● PROBLEM:
Every line of the entries below that carries the string "arborés" should be copied.

BEGIN RAW DATA

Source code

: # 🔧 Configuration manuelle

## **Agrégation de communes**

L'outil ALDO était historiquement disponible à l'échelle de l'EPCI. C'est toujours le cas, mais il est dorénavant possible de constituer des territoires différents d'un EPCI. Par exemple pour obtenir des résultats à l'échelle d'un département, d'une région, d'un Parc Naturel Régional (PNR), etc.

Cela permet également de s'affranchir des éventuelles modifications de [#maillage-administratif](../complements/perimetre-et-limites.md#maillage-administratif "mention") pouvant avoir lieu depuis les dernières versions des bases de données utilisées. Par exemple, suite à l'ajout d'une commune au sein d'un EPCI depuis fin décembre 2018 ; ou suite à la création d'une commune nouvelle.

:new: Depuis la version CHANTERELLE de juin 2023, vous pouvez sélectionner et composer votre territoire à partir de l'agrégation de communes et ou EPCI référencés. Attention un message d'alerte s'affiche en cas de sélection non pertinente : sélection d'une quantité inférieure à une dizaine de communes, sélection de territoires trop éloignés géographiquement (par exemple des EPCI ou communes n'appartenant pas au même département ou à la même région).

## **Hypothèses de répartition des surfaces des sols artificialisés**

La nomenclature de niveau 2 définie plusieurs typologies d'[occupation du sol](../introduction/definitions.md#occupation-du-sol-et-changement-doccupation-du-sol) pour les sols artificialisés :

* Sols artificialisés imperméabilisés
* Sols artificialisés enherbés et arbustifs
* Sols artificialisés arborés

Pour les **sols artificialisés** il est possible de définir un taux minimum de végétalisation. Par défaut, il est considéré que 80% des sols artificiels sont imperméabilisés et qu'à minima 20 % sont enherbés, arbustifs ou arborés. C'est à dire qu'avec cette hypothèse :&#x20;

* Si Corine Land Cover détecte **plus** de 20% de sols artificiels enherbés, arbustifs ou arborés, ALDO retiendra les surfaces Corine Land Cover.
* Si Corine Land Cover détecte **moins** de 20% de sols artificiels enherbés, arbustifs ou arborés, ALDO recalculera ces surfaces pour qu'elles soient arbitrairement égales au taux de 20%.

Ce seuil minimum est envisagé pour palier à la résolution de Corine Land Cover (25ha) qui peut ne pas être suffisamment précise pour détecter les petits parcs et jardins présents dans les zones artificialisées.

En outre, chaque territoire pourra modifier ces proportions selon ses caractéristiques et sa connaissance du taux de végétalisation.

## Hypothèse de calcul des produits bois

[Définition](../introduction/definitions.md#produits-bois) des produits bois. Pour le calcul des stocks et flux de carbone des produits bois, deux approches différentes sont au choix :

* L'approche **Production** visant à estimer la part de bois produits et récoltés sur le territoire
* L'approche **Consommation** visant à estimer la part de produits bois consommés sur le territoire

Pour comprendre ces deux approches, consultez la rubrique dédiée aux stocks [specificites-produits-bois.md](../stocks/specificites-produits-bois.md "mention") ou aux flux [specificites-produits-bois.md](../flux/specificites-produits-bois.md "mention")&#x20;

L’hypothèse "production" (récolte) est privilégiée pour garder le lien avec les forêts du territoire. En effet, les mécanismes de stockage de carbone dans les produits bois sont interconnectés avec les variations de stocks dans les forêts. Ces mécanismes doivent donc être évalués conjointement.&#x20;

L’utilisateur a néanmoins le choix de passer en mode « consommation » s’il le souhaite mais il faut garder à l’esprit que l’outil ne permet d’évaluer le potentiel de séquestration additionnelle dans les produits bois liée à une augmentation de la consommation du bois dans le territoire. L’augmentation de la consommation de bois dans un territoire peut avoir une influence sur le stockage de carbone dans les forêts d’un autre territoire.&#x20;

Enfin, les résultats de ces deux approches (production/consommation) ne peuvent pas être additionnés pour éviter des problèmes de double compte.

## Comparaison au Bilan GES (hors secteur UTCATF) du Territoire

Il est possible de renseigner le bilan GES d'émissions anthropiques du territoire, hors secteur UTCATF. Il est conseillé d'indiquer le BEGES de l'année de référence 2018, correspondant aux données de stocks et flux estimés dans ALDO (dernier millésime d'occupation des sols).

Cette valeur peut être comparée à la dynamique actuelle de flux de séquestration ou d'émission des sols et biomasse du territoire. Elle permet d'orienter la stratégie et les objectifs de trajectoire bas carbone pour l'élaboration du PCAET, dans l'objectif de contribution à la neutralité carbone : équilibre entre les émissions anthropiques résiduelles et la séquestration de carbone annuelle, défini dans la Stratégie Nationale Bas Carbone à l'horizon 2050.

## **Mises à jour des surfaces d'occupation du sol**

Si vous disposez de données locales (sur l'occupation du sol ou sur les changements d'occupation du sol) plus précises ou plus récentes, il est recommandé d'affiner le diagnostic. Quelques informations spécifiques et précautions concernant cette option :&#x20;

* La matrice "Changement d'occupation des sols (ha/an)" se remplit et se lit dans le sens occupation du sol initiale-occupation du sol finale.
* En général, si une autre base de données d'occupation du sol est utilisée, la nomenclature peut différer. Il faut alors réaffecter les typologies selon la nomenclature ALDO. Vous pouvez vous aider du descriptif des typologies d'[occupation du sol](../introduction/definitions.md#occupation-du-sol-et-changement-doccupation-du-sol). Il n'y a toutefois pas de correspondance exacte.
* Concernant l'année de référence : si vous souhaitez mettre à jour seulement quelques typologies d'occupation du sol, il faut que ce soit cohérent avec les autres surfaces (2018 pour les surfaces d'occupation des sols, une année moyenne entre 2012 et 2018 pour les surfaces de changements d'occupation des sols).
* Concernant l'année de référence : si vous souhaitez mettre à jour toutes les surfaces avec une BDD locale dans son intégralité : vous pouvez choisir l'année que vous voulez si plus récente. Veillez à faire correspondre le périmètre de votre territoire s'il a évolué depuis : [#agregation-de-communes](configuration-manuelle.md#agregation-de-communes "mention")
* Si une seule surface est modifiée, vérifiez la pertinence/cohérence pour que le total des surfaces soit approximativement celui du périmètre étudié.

END RAW DATA

● RESPONSE BELOW:
* Sols artificialisés arborés
Pour les **sols artificialisés** il est possible de définir un taux minimum de végétalisation. Par défaut, il est considéré que 80% des sols artificiels sont imperméabilisés et qu'à minima 20 % sont enherbés, arbustifs ou arborés. C'est à dire qu'avec cette hypothèse :&#x20;
* Si Corine Land Cover détecte **plus** de 20% de sols artificiels enherbés, arbustifs ou arborés, ALDO retiendra les surfaces Corine Land Cover.
* Si Corine Land Cover détecte **moins** de 20% de sols artificiels enherbés, arbustifs ou arborés, ALDO recalculera ces surfaces pour qu'elles soient arbitrairement égales au taux de 20%.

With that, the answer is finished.